Dans d’autres juridictions, les contenants multicouches sont consignés. C’est le cas depuis 2009 en Alberta et depuis le 1er février en Colombie-Britannique. «Et cette matière est traitée au Québec. La société Fibres Sustana a une usine à Lévis qui peut le faire, ajoute Mme Gagné. Mais pour l’instant elle est obligée de s’approvisionner aux États-Unis!»

Cette nouvelle protestation n’étonne pas Karel Ménard: «Les opposants à la consigne s’opposent encore… Avant, ils s’en lavaient les mains en finançant les bacs à récupération des municipalités plutôt que de participer à mettre en place la consigne.»

En 30 ans, rappelle-t-il, la consommation annuelle des Québécois est passée de 70 millions à un milliard de bouteilles d’eau en plastique. «On en récupère tout au plus 30 %. La collecte sélective a atteint ses limites d’efficacité; elle n’est pas adaptée aux volumes actuels ni aux autres types d’emballage apparus au fil des années.»

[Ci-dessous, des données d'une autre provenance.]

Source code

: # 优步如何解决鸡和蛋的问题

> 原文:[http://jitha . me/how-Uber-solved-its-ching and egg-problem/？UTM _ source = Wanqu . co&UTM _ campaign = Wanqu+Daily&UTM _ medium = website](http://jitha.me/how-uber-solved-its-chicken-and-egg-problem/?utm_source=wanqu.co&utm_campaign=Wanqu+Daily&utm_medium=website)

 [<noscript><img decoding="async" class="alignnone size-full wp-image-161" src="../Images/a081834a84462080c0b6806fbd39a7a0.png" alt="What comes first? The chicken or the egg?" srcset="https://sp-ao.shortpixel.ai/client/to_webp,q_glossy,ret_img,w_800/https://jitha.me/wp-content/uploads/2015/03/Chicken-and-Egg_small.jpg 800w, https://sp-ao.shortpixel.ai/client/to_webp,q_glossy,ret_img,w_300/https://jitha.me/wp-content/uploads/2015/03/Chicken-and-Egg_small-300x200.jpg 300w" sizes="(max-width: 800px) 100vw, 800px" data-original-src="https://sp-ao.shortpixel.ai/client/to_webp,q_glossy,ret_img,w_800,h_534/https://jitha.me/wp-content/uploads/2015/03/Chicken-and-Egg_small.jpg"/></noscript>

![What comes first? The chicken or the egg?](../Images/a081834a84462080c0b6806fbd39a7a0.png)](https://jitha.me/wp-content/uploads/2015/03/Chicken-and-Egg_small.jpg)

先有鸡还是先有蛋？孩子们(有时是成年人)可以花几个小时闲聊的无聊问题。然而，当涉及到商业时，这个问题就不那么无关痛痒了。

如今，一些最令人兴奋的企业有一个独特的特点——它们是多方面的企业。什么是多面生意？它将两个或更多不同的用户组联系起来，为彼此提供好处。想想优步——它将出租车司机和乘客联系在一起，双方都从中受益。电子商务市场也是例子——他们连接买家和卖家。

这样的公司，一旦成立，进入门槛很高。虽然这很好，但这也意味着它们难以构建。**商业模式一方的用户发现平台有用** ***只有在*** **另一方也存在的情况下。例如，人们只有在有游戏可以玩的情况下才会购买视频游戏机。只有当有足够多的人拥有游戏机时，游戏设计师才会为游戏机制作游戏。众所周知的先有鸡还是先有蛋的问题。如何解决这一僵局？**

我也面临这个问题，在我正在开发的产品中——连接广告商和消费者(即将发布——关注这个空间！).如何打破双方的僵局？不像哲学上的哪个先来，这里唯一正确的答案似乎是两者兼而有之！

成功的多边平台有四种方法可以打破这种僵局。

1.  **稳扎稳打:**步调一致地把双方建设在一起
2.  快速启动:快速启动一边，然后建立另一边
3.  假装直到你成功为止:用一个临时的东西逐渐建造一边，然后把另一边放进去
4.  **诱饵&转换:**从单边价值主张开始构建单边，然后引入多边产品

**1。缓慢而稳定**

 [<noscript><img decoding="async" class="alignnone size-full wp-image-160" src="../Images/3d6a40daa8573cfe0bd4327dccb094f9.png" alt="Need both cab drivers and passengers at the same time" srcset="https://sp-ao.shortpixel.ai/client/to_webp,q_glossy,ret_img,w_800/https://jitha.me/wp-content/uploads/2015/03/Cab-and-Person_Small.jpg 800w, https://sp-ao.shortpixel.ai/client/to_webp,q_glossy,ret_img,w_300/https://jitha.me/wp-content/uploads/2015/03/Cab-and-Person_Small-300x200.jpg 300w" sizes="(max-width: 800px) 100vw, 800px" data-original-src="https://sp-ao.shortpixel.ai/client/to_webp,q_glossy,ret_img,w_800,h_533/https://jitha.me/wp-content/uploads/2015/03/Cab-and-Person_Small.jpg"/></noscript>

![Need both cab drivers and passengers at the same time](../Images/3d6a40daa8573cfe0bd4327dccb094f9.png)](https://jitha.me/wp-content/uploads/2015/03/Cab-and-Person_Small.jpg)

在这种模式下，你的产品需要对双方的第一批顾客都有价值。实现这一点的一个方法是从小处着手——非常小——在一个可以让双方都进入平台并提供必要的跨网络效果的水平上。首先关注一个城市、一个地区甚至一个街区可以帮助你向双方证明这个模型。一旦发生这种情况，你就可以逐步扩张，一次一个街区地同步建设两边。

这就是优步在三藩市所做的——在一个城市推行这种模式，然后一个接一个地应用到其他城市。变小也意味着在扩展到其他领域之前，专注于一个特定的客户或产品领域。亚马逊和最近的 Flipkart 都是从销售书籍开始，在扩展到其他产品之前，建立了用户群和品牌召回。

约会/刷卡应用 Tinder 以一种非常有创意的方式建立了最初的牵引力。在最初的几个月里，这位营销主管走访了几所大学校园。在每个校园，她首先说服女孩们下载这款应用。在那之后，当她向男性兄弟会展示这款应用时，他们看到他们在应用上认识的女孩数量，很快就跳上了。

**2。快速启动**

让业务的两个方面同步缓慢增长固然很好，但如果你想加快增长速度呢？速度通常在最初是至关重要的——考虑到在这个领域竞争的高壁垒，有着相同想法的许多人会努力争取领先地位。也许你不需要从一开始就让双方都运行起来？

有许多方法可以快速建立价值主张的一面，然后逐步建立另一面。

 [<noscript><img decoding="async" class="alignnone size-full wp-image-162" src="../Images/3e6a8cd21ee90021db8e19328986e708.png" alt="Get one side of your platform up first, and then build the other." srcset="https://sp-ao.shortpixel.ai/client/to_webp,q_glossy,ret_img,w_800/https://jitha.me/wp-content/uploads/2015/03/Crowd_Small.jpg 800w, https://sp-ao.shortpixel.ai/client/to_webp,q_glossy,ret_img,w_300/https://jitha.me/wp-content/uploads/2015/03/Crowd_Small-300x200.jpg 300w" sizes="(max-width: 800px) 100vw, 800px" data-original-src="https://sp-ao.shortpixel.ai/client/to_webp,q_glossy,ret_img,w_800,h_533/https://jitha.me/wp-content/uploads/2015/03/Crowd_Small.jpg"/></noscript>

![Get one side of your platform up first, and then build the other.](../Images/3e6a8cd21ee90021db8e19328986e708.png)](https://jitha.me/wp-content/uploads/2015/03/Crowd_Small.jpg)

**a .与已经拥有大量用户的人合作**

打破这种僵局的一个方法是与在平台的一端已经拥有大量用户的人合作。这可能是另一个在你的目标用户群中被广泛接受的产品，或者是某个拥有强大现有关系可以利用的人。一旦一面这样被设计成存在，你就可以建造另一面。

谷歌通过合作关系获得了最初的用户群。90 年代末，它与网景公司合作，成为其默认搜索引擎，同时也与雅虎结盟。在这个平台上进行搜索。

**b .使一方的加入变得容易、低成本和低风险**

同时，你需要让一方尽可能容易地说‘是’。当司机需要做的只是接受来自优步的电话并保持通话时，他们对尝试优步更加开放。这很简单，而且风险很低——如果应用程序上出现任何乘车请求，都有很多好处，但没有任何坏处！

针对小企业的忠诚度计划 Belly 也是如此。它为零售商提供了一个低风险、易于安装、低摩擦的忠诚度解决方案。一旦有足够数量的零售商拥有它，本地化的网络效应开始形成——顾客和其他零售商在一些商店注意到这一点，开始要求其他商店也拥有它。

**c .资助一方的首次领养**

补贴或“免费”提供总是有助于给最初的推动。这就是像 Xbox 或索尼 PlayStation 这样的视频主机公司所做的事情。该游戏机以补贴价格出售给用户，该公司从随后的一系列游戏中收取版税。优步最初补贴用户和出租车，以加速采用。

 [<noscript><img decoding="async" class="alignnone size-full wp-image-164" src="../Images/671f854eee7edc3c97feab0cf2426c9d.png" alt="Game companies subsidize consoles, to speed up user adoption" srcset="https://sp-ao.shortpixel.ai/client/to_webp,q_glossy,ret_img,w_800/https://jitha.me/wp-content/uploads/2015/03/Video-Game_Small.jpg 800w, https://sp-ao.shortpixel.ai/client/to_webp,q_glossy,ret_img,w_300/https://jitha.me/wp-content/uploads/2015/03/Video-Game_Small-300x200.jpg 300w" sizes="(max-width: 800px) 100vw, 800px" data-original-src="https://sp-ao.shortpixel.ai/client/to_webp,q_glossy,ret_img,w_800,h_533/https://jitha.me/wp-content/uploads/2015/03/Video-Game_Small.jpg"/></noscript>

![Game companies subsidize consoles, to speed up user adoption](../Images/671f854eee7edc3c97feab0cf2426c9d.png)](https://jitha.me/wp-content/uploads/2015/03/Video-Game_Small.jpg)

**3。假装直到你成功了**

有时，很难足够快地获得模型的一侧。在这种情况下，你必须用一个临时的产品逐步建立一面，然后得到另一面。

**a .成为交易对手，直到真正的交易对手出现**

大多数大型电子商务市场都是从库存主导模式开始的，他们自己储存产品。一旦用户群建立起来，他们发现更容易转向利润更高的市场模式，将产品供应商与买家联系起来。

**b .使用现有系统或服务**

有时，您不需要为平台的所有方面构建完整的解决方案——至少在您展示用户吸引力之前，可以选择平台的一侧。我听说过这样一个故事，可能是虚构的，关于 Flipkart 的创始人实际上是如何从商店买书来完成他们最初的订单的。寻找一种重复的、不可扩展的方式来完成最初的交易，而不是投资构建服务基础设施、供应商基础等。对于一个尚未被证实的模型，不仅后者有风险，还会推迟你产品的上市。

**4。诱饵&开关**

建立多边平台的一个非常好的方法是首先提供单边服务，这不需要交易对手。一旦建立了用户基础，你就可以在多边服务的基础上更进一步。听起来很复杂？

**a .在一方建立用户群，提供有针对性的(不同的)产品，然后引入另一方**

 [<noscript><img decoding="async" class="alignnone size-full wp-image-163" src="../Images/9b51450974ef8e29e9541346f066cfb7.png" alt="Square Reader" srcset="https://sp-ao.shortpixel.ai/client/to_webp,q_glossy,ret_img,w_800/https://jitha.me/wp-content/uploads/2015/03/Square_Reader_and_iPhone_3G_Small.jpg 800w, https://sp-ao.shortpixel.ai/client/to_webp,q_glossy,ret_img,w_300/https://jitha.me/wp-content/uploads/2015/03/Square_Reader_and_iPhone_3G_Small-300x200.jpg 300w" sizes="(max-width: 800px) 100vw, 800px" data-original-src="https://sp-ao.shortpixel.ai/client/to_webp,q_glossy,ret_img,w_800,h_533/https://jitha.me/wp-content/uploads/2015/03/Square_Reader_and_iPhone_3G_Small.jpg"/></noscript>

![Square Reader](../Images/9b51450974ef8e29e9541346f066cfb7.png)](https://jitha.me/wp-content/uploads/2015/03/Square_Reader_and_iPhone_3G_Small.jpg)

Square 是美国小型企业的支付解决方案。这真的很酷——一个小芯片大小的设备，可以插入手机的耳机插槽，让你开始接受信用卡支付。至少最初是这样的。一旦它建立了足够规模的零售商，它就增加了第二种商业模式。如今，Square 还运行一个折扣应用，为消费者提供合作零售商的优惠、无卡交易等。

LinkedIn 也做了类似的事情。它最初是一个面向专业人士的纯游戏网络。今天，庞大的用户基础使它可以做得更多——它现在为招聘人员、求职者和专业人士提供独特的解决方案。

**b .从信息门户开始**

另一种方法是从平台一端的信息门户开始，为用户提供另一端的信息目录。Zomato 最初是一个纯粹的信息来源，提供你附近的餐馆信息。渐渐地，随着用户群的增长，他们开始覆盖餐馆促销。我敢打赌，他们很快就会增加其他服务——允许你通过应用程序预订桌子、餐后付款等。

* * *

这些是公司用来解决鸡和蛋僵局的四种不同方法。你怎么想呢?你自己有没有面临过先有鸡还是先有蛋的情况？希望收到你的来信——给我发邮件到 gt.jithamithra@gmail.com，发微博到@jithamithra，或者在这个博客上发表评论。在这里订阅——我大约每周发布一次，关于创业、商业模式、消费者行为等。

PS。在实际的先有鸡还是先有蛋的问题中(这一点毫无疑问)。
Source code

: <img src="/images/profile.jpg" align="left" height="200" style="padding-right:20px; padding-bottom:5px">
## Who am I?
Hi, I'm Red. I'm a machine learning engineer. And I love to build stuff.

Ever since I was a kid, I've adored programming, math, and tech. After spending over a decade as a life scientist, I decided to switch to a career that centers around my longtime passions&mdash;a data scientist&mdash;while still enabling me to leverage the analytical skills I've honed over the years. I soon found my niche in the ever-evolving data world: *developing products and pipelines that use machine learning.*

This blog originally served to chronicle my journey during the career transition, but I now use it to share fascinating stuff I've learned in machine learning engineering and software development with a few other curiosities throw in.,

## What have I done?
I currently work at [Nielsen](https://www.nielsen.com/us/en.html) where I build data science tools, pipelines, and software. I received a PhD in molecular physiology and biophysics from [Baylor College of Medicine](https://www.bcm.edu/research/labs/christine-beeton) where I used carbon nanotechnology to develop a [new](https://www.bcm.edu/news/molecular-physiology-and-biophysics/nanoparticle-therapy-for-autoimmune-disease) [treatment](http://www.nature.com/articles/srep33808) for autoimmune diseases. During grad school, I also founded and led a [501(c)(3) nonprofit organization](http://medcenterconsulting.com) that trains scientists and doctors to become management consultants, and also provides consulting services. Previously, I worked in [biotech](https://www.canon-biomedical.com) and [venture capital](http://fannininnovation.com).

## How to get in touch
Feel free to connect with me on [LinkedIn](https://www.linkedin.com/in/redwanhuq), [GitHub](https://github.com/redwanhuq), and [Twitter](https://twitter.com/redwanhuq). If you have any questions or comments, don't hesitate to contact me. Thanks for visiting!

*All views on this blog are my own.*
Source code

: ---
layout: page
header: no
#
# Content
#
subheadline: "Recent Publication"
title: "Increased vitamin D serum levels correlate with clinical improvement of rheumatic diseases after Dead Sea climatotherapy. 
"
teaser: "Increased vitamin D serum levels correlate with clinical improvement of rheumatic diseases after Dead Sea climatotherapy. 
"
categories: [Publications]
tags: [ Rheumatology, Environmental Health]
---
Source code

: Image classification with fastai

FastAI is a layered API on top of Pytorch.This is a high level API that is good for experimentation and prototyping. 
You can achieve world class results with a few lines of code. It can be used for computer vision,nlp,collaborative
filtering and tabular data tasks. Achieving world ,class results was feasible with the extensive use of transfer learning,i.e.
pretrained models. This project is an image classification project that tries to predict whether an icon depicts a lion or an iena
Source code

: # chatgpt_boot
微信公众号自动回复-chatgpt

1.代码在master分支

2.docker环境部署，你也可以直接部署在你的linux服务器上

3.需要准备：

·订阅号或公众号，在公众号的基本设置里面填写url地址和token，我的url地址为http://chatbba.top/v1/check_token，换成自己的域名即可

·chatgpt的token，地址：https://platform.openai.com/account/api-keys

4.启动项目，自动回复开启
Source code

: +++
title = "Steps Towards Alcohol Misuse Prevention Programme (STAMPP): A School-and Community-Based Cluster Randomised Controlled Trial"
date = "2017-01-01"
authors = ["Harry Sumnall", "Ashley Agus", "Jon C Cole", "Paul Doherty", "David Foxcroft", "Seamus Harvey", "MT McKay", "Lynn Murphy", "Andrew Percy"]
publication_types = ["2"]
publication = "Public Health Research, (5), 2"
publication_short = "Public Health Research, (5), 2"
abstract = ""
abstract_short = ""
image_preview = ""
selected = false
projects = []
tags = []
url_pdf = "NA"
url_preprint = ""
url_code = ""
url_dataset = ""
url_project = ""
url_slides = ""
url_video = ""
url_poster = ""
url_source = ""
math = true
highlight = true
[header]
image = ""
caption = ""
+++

Karel Ménard n’en revient toujours pas que, sous la pression de l’industrie, on ait fini par enlever les séparateurs dans les bacs de récupération. «C’était une bonne idée… sur papier! Ça a facilité la tâche des consommateurs et ça a contribué à augmenter les quantités de matières récupérées, dit-il. Mais la récupération, ce n’est pas du recyclage ni de la réutilisation!»

La collecte sélective a donc, selon lui, encouragé la quantité au détriment de la qualité. À l’inverse, la consigne permet la traçabilité. «Avec la collecte sélective actuelle, 0 % du verre récupéré est recyclé – 0 %! Parce que les fragments sont contaminés par d’autres matières.» Résultat: des tonnes de verre refusées par des conditionneurs qui doivent s’approvisionner à l’étranger pour fournir les rares manufacturiers de contenants de verre au Québec…

La peur des brasseurs

L’Association des brasseurs du Québec craint pour sa part que la nouvelle consigne élargie ne cannibalise son propre système privé de consignation des bouteilles de bière brunes, puisque les consommateurs pourront désormais les rapporter dans un centre de dépôt avec leurs cartons de lait et autres récipients de plastique.

«Je comprends un peu leur réaction, dit Karel Ménard. Ils paient déjà pour un système qui fonctionne. Ils ne veulent pas payer pour un système concurrent qui va en plus les priver de leurs ressources», c’est-à-dire ces bouteilles brunes réutilisables de 10 à 15 fois. «Nous, ce qu’on dit, c’est que le gouvernement et les brasseurs doivent se parler.»

D’autres petits embouteilleurs risquent aussi de faire les frais de la nouvelle consigne publique, comme Marco, La Pinte, Bulls Head. Toutes leurs bouteilles sont consignées et retournables aux points de vente. «Que fera-t-on avec eux?», demande Karel Ménard.

«Consigner tous les contenants de boissons ensemble, ça permet d’avoir un message unifié, fait valoir la PDG de RECYC-QUÉBEC. Le citoyen ne sait pas forcément ce qui distingue les contenants à remplissage multiples, comme les bouteilles de bière brunes, des contenants à remplissage unique.»

Sonia Gagné dit comprendre les craintes des brasseurs, mais rappelle qu’ils sont «autour de la même table que nous» dans ce projet et qu’une fois l’élargissement de la consigne mis en marche, «il revient aux entreprises de déterminer quels sont les meilleurs moyens de l’appliquer».